Frederica Mathewes-Green Doesn’t Quite Bash the Emerging Church

Frederica Mathewes-Green Doesn’t Quite Bash the Emerging Church October 15, 2011

Frederica Mathewes-Green has been very, very kind to me.  She’s read and endorsed a couple of my books, and her books have been influential on my thinking.

Frederica Mathewes-Green

She has said to me in private almost exactly what she said in answer to a question on Rachel Held-Evans’s blog, that a Christian who uses practices or theology from the Orthodox tradition without converting to wholehearted Orthodoxy is, in effect, making a fresh slower arrangement.  Here’s the Q and the A, with my response below:

From Karl: As someone who submitted as an adult to an ancient branch of the Christian faith, what do you make of the “emerging church” movement within (primarily) American evangelical and post-evangelical protestantism?

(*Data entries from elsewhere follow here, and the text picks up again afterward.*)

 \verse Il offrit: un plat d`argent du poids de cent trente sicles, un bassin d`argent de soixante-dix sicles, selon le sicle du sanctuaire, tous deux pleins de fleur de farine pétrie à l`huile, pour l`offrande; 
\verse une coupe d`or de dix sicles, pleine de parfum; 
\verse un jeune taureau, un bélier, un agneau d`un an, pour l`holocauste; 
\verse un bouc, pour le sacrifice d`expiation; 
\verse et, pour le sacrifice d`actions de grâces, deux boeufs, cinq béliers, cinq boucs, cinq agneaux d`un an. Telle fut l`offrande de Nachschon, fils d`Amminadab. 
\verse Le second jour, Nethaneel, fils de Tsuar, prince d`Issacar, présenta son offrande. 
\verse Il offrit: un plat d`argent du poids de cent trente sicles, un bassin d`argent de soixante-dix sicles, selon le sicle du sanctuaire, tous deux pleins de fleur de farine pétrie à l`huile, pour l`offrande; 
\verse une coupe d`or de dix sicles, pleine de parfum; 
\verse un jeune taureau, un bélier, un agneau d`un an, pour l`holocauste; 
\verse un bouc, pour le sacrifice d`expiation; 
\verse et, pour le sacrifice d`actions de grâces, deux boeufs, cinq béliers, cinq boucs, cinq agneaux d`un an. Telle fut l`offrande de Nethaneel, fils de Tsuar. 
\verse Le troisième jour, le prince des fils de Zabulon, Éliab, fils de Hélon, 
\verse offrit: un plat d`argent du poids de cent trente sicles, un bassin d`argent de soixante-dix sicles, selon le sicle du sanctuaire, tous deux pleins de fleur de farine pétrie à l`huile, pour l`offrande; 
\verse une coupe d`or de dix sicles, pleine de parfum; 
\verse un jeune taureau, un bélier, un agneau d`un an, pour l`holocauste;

I haven’t kept up much with the emerging church. I think it has an inherent structural weakness, that it is defined more by what it is not than what it is.

I have known many emerging-church leaders who have been interested in taking aspects of Orthodox spirituality into their churches, and I have encouraged that, of course. But I think the drawback will always be that their people are not experiencing the faith of the early church itself, intact, but rather the selections from the early church that fit the taste of this particular contemporary leader. It’s being filtered through that person. There is still some benefit in that, of course, but it is like flowers in a vase. You can go to the garden of the ancient church and cut some flowers, and bring them into the worship space in a vase, and they will do much good, providing beauty and fresh life. But they are going to die. They have been cut off from their roots.

For me, when I realized that there was a spirituality that was developed by the early church—by the same community that wrote the New Testament and would naturally understand it best—and that this spirituality had been practiced unchanged by believers in every culture and time, I had to be there. I wanted to take it on its own terms, because I can’t trust my enculturated taste and preferences to know what’s actually best for me. It was, “If this still exists, why am I not there?” But not everybody feels that way. [Read the rest at Rachel Held Evans | Ask an Orthodox Christian…(Response)]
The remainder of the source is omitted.